[Document images with source code]
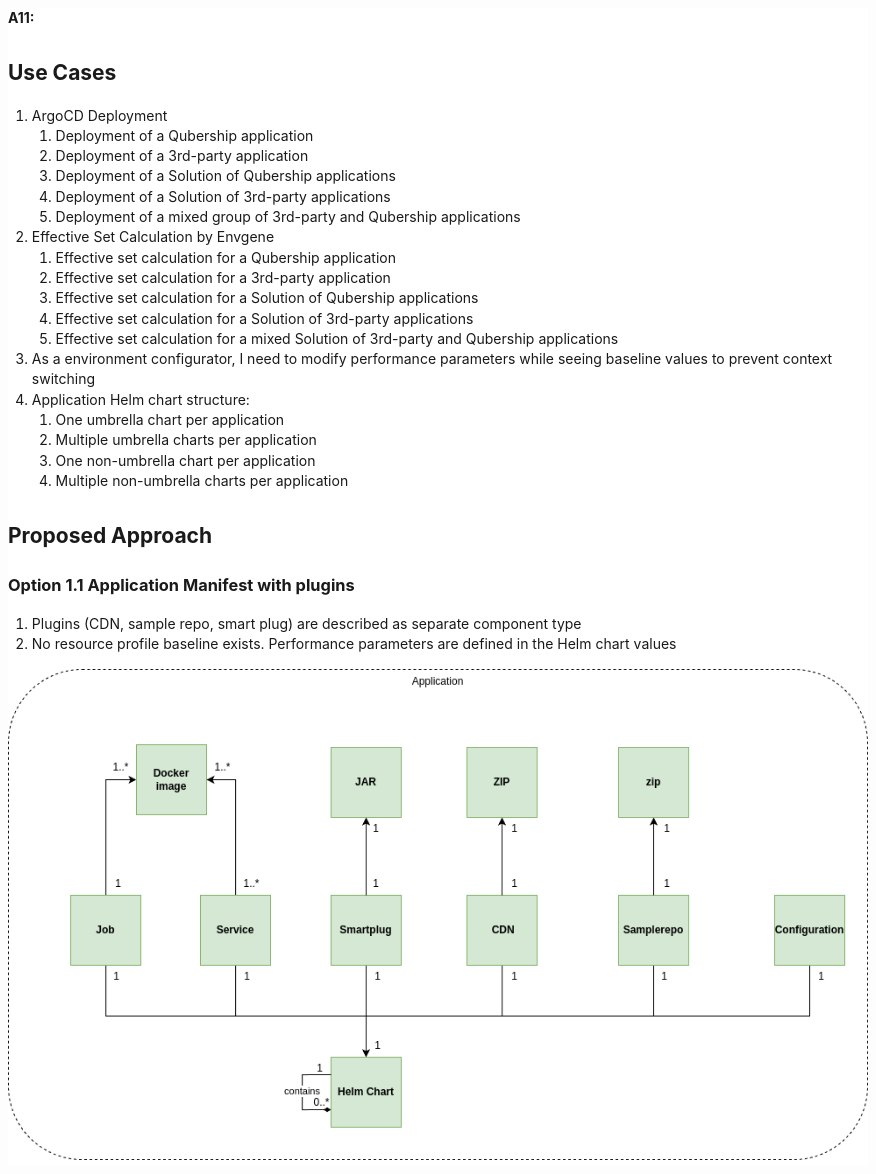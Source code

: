 **A11:**

## Use Cases

1. ArgoCD Deployment
   1. Deployment of a Qubership application
   2. Deployment of a 3rd-party application
   3. Deployment of a Solution of Qubership applications
   4. Deployment of a Solution of 3rd-party applications
   5. Deployment of a mixed group of 3rd-party and Qubership applications
2. Effective Set Calculation by Envgene
   1. Effective set calculation for a Qubership application
   2. Effective set calculation for a 3rd-party application
   3. Effective set calculation for a Solution of Qubership applications
   4. Effective set calculation for a Solution of 3rd-party applications
   5. Effective set calculation for a mixed Solution of 3rd-party and Qubership applications
3. As a environment configurator, I need to modify performance parameters while seeing baseline values to prevent context switching
4. Application Helm chart structure:
   1. One umbrella chart per application
   2. Multiple umbrella charts per application
   3. One non-umbrella chart per application
   4. Multiple non-umbrella charts per application

## Proposed Approach

### Option 1.1 Application Manifest with plugins

1. Plugins (CDN, sample repo, smart plug) are described as separate component type
2. No resource profile baseline exists. Performance parameters are defined in the Helm chart values

![application-manifest-model-with-plugins.drawio.png](/docs/images/application-manifest-model-with-plugins.drawio.png)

TASK DESCRIPTION: Without including any picture, set down every line above exactly as it stands.

COMPLETED TASK:
Source code

: **A11:**

## Use Cases

1. ArgoCD Deployment
   1. Deployment of a Qubership application
   2. Deployment of a 3rd-party application
   3. Deployment of a Solution of Qubership applications
   4. Deployment of a Solution of 3rd-party applications
   5. Deployment of a mixed group of 3rd-party and Qubership applications
2. Effective Set Calculation by Envgene
   1. Effective set calculation for a Qubership application
   2. Effective set calculation for a 3rd-party application
   3. Effective set calculation for a Solution of Qubership applications
   4. Effective set calculation for a Solution of 3rd-party applications
   5. Effective set calculation for a mixed Solution of 3rd-party and Qubership applications
3. As a environment configurator, I need to modify performance parameters while seeing baseline values to prevent context switching
4. Application Helm chart structure:
   1. One umbrella chart per application
   2. Multiple umbrella charts per application
   3. One non-umbrella chart per application
   4. Multiple non-umbrella charts per application

## Proposed Approach

### Option 1.1 Application Manifest with plugins

1. Plugins (CDN, sample repo, smart plug) are described as separate component type
2. No resource profile baseline exists. Performance parameters are defined in the Helm chart values

![application-manifest-model-with-plugins.drawio.png](/docs/images/application-manifest-model-with-plugins.drawio.png)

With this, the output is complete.